| THE TASK |
Select all lines in the records that include "operatornamewithlimits".

+++ RECORD EXTRACTS +++

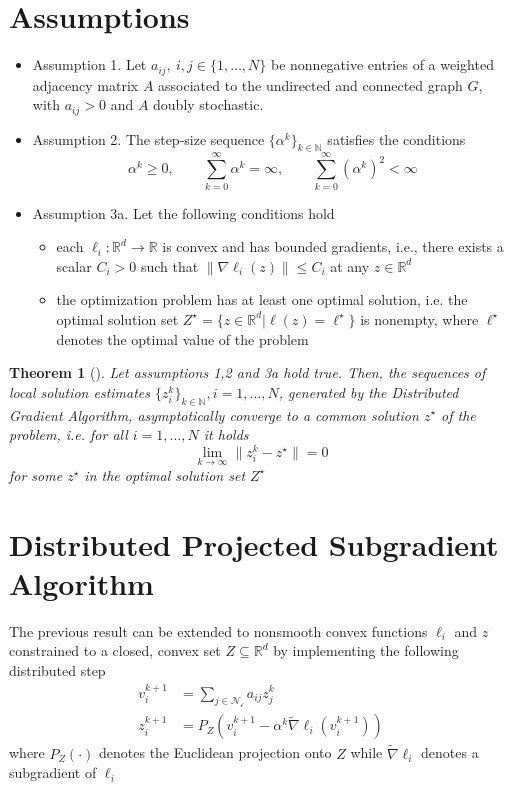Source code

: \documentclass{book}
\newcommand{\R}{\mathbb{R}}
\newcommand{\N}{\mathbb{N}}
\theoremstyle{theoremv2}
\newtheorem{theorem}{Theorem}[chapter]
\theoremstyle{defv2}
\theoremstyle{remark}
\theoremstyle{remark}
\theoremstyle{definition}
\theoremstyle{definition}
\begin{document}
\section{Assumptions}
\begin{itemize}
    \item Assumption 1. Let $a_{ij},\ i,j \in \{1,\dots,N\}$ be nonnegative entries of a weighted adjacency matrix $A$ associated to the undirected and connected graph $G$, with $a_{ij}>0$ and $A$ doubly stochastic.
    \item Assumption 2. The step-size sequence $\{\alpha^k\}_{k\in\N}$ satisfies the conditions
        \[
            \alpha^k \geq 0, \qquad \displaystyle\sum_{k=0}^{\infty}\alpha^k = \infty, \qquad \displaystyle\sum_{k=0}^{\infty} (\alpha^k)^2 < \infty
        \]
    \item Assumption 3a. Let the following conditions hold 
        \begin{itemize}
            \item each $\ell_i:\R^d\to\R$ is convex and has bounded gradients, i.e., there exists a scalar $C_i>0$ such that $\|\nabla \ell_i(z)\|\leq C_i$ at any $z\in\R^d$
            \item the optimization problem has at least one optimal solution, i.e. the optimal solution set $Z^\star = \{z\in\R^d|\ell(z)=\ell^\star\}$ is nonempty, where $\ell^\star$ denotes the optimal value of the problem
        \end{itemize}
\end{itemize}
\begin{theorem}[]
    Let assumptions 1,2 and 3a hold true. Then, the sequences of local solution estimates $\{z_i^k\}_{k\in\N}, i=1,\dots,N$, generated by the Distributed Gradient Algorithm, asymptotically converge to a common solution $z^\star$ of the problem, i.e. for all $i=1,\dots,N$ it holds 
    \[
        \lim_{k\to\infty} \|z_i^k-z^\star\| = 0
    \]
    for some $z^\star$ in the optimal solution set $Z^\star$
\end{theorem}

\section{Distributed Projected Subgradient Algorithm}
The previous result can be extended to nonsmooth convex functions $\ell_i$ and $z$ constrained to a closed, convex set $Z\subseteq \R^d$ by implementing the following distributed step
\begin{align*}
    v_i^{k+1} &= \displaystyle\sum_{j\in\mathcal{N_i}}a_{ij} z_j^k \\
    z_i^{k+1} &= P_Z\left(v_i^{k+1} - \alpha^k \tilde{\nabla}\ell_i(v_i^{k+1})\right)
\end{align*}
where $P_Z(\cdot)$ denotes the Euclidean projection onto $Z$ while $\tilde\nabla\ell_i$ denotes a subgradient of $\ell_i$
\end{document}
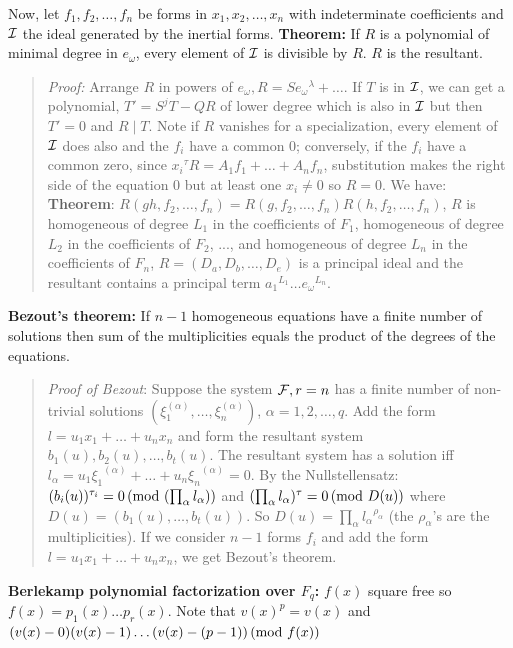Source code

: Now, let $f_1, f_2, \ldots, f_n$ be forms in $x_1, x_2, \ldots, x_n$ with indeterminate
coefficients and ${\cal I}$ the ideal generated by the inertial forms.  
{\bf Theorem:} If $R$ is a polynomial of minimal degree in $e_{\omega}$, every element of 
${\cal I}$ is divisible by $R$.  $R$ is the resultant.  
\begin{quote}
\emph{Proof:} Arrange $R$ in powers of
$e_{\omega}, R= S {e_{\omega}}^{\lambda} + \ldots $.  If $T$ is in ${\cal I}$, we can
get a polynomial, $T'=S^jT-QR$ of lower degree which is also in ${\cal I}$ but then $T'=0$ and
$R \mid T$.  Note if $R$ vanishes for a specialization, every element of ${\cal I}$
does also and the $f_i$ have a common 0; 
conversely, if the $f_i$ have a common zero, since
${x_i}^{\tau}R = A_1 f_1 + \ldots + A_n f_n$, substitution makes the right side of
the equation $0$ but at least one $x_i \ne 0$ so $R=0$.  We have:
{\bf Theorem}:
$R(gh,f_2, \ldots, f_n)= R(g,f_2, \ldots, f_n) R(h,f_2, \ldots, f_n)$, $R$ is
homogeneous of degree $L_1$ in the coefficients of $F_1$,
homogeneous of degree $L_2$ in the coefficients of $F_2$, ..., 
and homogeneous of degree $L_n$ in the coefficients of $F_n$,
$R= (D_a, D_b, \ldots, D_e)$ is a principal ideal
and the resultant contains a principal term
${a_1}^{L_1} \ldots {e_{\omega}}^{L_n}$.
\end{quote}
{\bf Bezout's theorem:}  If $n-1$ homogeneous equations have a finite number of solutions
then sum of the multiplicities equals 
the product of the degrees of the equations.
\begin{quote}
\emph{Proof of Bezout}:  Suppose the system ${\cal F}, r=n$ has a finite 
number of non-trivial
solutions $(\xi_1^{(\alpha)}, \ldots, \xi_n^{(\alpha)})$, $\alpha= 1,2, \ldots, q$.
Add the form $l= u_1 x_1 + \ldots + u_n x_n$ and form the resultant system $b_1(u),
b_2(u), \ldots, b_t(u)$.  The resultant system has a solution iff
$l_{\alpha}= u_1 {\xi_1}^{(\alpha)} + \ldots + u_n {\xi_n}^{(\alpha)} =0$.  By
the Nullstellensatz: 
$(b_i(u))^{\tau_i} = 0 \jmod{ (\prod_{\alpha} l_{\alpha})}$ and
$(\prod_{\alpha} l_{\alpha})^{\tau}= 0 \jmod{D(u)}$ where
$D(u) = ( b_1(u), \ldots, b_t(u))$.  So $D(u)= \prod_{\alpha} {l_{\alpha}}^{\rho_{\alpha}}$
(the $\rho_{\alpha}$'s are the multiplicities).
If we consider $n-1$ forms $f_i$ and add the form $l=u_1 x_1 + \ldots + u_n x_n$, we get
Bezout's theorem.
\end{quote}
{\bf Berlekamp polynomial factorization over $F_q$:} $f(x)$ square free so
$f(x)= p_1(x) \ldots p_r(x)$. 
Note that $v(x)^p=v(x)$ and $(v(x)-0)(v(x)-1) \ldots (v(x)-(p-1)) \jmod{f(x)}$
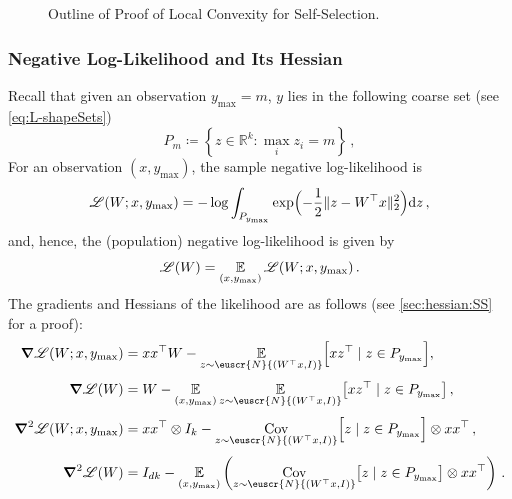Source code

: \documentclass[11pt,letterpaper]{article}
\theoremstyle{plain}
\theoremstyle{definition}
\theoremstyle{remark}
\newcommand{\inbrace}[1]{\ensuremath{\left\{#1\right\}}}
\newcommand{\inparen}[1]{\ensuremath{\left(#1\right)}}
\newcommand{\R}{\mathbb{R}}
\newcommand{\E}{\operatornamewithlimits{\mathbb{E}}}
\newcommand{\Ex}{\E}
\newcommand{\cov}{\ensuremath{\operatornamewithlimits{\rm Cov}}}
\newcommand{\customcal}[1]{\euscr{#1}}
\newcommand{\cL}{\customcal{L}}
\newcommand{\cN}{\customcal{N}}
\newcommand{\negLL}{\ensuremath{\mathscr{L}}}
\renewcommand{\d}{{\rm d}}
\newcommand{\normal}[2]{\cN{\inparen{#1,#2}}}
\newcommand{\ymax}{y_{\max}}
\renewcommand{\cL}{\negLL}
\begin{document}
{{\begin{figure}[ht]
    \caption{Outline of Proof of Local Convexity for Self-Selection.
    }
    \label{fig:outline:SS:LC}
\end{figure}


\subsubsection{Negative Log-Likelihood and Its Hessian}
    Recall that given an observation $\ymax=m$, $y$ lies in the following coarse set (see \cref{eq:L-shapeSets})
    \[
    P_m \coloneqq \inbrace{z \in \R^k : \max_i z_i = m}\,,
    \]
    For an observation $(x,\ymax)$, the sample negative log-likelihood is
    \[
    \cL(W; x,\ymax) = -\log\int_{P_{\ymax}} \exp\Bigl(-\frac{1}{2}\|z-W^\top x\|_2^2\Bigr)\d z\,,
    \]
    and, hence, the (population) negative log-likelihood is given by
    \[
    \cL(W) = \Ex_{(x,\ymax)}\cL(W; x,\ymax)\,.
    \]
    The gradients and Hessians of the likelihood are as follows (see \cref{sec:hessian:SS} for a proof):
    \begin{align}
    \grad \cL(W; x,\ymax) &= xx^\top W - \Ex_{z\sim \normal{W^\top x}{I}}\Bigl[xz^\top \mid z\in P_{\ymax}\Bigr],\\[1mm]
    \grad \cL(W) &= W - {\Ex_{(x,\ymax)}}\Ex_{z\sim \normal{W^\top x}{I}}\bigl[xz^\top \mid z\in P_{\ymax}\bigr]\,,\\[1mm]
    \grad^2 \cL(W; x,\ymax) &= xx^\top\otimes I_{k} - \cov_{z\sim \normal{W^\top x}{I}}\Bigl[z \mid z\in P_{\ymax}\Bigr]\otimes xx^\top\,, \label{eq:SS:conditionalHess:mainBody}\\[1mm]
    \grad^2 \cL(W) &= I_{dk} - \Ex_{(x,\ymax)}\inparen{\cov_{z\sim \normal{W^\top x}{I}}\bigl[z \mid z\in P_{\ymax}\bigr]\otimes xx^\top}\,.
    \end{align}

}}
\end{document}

+++
+++ RECORD EXTRACTS +++

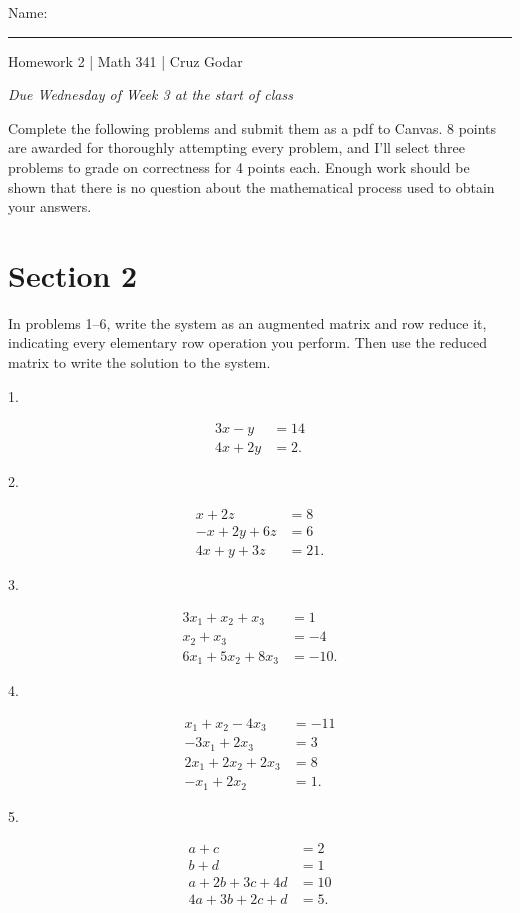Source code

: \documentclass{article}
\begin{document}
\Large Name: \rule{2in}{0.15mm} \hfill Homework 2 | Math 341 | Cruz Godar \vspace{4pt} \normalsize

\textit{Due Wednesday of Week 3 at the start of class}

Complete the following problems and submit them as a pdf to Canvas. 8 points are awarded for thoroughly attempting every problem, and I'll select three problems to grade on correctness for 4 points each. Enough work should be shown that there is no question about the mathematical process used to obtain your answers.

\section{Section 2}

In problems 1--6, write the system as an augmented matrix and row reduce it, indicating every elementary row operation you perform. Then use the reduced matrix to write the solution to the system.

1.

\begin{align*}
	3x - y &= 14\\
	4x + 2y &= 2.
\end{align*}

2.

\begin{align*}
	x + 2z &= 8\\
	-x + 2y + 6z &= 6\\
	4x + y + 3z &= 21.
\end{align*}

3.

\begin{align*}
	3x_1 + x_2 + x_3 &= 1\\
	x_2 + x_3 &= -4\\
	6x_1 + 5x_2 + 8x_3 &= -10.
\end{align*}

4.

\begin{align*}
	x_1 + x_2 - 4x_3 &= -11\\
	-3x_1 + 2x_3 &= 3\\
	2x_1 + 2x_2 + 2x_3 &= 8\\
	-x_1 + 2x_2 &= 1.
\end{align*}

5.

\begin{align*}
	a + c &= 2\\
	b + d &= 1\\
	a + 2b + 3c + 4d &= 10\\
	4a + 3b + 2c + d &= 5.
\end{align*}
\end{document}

+++

| TASK RESULT |
\newcommand{\E}{\operatornamewithlimits{\mathbb{E}}}
\newcommand{\cov}{\ensuremath{\operatornamewithlimits{\rm Cov}}}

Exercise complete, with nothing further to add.